Sum program - version 2.06

-2 + 2 = 0
Bisecting: 2 revisions left to test after this (roughly 2 steps)
[078e5c123e86bfde3396eb1a8adc823eb940e6b3] new version 2.09
running ./sum.sh -2 2

Sum program - version 2.09

-2 + 2 = -4
bisect run failed:
exit code 252 from './sum.sh -2 2' is < 0 or >= 128

rerere

Although its name may look like a typo, rerere is an actual command in Git. It is short for reuse recorded resolution. There are different schools of thought on how to actually pronounce it; some say ree-ree-ree and others rear-er or re-were. My personal choice is re-3, which refers to re being repeated three times.

With rerere, when you first encounter a conflict from one of the merge-style operations, you resolve the conflict as appropriate, but you tell Git to learn and remember how you resolved that conflict.

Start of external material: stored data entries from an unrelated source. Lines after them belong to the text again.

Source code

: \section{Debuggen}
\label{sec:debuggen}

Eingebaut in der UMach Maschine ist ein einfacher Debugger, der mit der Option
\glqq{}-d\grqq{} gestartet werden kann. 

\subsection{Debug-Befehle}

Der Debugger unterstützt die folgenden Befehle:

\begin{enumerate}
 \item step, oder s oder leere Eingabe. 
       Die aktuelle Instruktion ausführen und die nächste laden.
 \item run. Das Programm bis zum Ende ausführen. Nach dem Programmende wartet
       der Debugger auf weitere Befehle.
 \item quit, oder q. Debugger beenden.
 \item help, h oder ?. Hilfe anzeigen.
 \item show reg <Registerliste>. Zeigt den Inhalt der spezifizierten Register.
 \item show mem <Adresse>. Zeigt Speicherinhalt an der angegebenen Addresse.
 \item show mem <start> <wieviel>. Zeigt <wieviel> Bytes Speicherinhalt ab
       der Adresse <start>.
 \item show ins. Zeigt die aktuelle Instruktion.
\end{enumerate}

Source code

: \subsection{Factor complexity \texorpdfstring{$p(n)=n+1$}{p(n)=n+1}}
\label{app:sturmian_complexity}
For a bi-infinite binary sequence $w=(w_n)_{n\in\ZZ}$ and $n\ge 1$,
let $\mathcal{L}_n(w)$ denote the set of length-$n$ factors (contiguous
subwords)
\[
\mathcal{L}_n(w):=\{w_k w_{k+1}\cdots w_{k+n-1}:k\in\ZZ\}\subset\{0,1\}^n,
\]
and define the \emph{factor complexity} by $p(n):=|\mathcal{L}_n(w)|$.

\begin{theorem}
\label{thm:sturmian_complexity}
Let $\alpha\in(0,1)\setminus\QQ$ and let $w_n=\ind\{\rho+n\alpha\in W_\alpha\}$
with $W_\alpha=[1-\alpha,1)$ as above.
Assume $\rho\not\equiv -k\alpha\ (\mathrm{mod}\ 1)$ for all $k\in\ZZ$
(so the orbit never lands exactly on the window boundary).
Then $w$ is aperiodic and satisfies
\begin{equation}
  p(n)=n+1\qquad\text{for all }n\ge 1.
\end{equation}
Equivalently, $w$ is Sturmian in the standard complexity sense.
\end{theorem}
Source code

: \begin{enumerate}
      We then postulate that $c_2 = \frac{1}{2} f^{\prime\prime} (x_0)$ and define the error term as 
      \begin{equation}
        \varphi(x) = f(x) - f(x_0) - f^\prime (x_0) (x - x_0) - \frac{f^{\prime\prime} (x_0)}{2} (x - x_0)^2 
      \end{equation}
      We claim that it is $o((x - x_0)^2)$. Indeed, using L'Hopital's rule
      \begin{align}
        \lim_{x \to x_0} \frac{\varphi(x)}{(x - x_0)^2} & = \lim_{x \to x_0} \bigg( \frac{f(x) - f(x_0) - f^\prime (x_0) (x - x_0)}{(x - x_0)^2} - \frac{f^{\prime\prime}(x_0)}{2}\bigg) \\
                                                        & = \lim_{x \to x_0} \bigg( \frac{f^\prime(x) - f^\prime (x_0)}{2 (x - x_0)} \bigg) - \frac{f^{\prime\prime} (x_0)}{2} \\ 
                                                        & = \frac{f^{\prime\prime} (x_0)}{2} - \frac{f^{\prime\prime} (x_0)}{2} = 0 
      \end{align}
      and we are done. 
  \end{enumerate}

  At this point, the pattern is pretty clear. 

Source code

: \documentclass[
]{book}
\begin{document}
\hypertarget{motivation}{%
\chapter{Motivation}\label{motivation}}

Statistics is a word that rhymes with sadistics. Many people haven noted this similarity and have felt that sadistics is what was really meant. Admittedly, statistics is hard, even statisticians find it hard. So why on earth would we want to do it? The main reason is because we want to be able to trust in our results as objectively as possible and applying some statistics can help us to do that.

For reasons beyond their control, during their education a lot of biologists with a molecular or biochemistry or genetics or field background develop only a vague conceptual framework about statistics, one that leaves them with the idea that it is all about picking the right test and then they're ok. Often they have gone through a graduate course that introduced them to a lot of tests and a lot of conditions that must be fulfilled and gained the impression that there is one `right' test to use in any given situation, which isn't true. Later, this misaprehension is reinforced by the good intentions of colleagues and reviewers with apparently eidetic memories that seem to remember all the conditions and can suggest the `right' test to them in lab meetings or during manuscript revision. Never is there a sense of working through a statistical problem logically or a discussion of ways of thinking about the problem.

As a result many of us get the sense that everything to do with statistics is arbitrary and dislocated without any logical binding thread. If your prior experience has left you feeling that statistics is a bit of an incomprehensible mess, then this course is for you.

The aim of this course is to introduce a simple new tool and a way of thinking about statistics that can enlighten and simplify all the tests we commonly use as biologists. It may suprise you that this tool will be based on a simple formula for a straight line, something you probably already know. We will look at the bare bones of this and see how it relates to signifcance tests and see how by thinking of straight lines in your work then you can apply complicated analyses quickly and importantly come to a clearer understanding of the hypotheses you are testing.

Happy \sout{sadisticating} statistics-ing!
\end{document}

Afterward, if the same conflict occurs again, and rerere is enabled, Git will resolve the conflict automatically in the same way you did.

In order to use this functionality, you first have to enable it. You do this by setting a special configuration value.

$ git config --global rerere.enabled 1

This command is a little different from the other Git commands that you've been working with. The rerere functionality, once enabled, runs automatically. However, there are options that allow you to modify the state of the remembered information and to understand what rerere knows. The syntax is as follows:

git rerere [clear|forget <pathspec>|diff|remaining|status|gc]

I'll talk about some of these options as I go along.

So, what's the practical application of the rerere command? After all, if you resolve a conflict, aren't you done? Consider that you have a topic or feature branch where you are iterating over time, but as you make progress, you want to merge back the latest changes periodically into another branch. If you repeatedly encounter the same merge conflicts each time you merge, then rerere can simplify things significantly.

In a related manner, if you have a long-lived branch that you are working with, from time to time, you may want to merge in the latest changes from the production branch with rerere enabled and then reset back to before the merge. This has the effect of teaching Git how to deal with any conflicts from the history of the production branch when it's finally time to fully merge the long-lived branch into the production one. This results in fewer delays and less complication because Git will have learned through the temporary merges how to resolve conflicts along the way.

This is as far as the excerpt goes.